::: Record excerpts
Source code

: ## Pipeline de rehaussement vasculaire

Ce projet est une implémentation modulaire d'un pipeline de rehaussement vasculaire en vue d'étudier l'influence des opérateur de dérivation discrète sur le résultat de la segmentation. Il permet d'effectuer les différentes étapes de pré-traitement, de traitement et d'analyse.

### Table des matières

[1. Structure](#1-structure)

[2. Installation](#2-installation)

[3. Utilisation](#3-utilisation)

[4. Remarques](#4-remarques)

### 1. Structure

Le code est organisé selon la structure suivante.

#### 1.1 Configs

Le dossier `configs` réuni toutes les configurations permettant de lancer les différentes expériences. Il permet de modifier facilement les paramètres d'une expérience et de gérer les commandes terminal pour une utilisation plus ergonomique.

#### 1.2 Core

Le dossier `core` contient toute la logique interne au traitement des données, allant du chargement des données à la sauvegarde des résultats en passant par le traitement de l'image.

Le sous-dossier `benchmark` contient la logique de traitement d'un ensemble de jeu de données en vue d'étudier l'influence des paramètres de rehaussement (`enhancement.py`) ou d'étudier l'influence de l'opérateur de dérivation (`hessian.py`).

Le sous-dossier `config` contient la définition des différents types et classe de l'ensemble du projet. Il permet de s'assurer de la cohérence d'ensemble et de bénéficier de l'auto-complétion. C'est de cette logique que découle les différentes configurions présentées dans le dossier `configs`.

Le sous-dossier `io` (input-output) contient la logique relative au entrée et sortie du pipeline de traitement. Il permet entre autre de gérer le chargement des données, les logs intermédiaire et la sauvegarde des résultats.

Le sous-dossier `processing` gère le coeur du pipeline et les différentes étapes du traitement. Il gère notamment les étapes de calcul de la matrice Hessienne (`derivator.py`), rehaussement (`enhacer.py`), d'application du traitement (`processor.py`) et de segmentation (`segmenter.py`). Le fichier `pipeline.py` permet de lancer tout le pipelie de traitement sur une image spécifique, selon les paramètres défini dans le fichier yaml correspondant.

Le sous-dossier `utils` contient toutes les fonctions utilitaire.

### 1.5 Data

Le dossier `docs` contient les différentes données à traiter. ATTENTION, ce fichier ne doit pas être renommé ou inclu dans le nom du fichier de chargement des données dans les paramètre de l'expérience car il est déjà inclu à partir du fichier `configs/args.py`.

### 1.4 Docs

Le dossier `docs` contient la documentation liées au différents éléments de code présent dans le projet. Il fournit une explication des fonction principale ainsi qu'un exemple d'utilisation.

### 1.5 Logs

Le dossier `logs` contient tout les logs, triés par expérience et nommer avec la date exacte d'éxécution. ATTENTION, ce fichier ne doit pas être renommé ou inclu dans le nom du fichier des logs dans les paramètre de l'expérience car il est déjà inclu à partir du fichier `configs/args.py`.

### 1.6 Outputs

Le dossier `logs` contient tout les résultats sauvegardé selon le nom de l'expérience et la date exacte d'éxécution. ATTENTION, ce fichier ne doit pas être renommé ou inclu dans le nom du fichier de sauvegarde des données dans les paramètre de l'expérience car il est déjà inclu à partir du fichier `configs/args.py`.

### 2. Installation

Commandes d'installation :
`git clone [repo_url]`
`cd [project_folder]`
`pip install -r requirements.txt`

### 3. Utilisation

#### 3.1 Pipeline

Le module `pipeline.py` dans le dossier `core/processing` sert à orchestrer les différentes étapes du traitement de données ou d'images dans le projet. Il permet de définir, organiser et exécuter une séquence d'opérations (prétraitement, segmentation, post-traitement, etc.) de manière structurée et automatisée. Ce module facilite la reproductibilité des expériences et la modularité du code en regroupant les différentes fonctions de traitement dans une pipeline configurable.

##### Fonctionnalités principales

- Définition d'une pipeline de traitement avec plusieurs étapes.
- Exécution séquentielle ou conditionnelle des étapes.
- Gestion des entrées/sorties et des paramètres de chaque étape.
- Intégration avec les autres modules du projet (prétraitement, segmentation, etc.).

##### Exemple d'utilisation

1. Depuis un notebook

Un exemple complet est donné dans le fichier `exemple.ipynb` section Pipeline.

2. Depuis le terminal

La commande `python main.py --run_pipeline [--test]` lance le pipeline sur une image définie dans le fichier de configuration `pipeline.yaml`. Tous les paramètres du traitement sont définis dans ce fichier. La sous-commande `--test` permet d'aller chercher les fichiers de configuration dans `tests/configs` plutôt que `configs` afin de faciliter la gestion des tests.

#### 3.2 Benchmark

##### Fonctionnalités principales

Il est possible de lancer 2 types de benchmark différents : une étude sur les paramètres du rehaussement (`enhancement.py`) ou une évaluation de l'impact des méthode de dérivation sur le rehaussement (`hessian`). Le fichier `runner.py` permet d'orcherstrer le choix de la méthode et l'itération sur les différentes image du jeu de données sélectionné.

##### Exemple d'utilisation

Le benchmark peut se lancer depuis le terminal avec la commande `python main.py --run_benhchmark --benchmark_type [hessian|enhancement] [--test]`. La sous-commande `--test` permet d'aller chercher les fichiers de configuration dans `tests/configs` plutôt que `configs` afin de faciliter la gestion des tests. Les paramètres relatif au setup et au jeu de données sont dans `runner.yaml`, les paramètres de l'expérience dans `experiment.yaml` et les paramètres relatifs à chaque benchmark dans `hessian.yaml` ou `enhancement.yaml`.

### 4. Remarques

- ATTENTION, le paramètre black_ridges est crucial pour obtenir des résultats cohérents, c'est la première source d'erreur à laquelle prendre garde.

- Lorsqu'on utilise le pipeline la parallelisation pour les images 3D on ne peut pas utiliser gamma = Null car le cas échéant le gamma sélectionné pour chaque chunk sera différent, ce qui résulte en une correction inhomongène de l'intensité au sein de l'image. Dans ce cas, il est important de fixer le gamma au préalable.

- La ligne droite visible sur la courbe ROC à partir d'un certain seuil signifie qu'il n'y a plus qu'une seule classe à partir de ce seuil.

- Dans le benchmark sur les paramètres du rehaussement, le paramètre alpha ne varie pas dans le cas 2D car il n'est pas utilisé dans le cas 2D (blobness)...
::::::
> Brief:
The entries need to be set down again in full, with no word changed.

> Answer section:
Source code

: ## Pipeline de rehaussement vasculaire

Ce projet est une implémentation modulaire d'un pipeline de rehaussement vasculaire en vue d'étudier l'influence des opérateur de dérivation discrète sur le résultat de la segmentation. Il permet d'effectuer les différentes étapes de pré-traitement, de traitement et d'analyse.

### Table des matières

[1. Structure](#1-structure)

[2. Installation](#2-installation)

[3. Utilisation](#3-utilisation)

[4. Remarques](#4-remarques)

### 1. Structure

Le code est organisé selon la structure suivante.

#### 1.1 Configs

Le dossier `configs` réuni toutes les configurations permettant de lancer les différentes expériences. Il permet de modifier facilement les paramètres d'une expérience et de gérer les commandes terminal pour une utilisation plus ergonomique.

#### 1.2 Core

Le dossier `core` contient toute la logique interne au traitement des données, allant du chargement des données à la sauvegarde des résultats en passant par le traitement de l'image.

Le sous-dossier `benchmark` contient la logique de traitement d'un ensemble de jeu de données en vue d'étudier l'influence des paramètres de rehaussement (`enhancement.py`) ou d'étudier l'influence de l'opérateur de dérivation (`hessian.py`).

Le sous-dossier `config` contient la définition des différents types et classe de l'ensemble du projet. Il permet de s'assurer de la cohérence d'ensemble et de bénéficier de l'auto-complétion. C'est de cette logique que découle les différentes configurions présentées dans le dossier `configs`.

Le sous-dossier `io` (input-output) contient la logique relative au entrée et sortie du pipeline de traitement. Il permet entre autre de gérer le chargement des données, les logs intermédiaire et la sauvegarde des résultats.

Le sous-dossier `processing` gère le coeur du pipeline et les différentes étapes du traitement. Il gère notamment les étapes de calcul de la matrice Hessienne (`derivator.py`), rehaussement (`enhacer.py`), d'application du traitement (`processor.py`) et de segmentation (`segmenter.py`). Le fichier `pipeline.py` permet de lancer tout le pipelie de traitement sur une image spécifique, selon les paramètres défini dans le fichier yaml correspondant.

Le sous-dossier `utils` contient toutes les fonctions utilitaire.

### 1.5 Data

Le dossier `docs` contient les différentes données à traiter. ATTENTION, ce fichier ne doit pas être renommé ou inclu dans le nom du fichier de chargement des données dans les paramètre de l'expérience car il est déjà inclu à partir du fichier `configs/args.py`.

### 1.4 Docs

Le dossier `docs` contient la documentation liées au différents éléments de code présent dans le projet. Il fournit une explication des fonction principale ainsi qu'un exemple d'utilisation.

### 1.5 Logs

Le dossier `logs` contient tout les logs, triés par expérience et nommer avec la date exacte d'éxécution. ATTENTION, ce fichier ne doit pas être renommé ou inclu dans le nom du fichier des logs dans les paramètre de l'expérience car il est déjà inclu à partir du fichier `configs/args.py`.

### 1.6 Outputs

Le dossier `logs` contient tout les résultats sauvegardé selon le nom de l'expérience et la date exacte d'éxécution. ATTENTION, ce fichier ne doit pas être renommé ou inclu dans le nom du fichier de sauvegarde des données dans les paramètre de l'expérience car il est déjà inclu à partir du fichier `configs/args.py`.

### 2. Installation

Commandes d'installation :
`git clone [repo_url]`
`cd [project_folder]`
`pip install -r requirements.txt`

### 3. Utilisation

#### 3.1 Pipeline

Le module `pipeline.py` dans le dossier `core/processing` sert à orchestrer les différentes étapes du traitement de données ou d'images dans le projet. Il permet de définir, organiser et exécuter une séquence d'opérations (prétraitement, segmentation, post-traitement, etc.) de manière structurée et automatisée. Ce module facilite la reproductibilité des expériences et la modularité du code en regroupant les différentes fonctions de traitement dans une pipeline configurable.

##### Fonctionnalités principales

- Définition d'une pipeline de traitement avec plusieurs étapes.
- Exécution séquentielle ou conditionnelle des étapes.
- Gestion des entrées/sorties et des paramètres de chaque étape.
- Intégration avec les autres modules du projet (prétraitement, segmentation, etc.).

##### Exemple d'utilisation

1. Depuis un notebook

Un exemple complet est donné dans le fichier `exemple.ipynb` section Pipeline.

2. Depuis le terminal

La commande `python main.py --run_pipeline [--test]` lance le pipeline sur une image définie dans le fichier de configuration `pipeline.yaml`. Tous les paramètres du traitement sont définis dans ce fichier. La sous-commande `--test` permet d'aller chercher les fichiers de configuration dans `tests/configs` plutôt que `configs` afin de faciliter la gestion des tests.

#### 3.2 Benchmark

##### Fonctionnalités principales

Il est possible de lancer 2 types de benchmark différents : une étude sur les paramètres du rehaussement (`enhancement.py`) ou une évaluation de l'impact des méthode de dérivation sur le rehaussement (`hessian`). Le fichier `runner.py` permet d'orcherstrer le choix de la méthode et l'itération sur les différentes image du jeu de données sélectionné.

##### Exemple d'utilisation

Le benchmark peut se lancer depuis le terminal avec la commande `python main.py --run_benhchmark --benchmark_type [hessian|enhancement] [--test]`. La sous-commande `--test` permet d'aller chercher les fichiers de configuration dans `tests/configs` plutôt que `configs` afin de faciliter la gestion des tests. Les paramètres relatif au setup et au jeu de données sont dans `runner.yaml`, les paramètres de l'expérience dans `experiment.yaml` et les paramètres relatifs à chaque benchmark dans `hessian.yaml` ou `enhancement.yaml`.

### 4. Remarques

- ATTENTION, le paramètre black_ridges est crucial pour obtenir des résultats cohérents, c'est la première source d'erreur à laquelle prendre garde.

- Lorsqu'on utilise le pipeline la parallelisation pour les images 3D on ne peut pas utiliser gamma = Null car le cas échéant le gamma sélectionné pour chaque chunk sera différent, ce qui résulte en une correction inhomongène de l'intensité au sein de l'image. Dans ce cas, il est important de fixer le gamma au préalable.

- La ligne droite visible sur la courbe ROC à partir d'un certain seuil signifie qu'il n'y a plus qu'une seule classe à partir de ce seuil.

- Dans le benchmark sur les paramètres du rehaussement, le paramètre alpha ne varie pas dans le cas 2D car il n'est pas utilisé dans le cas 2D (blobness)...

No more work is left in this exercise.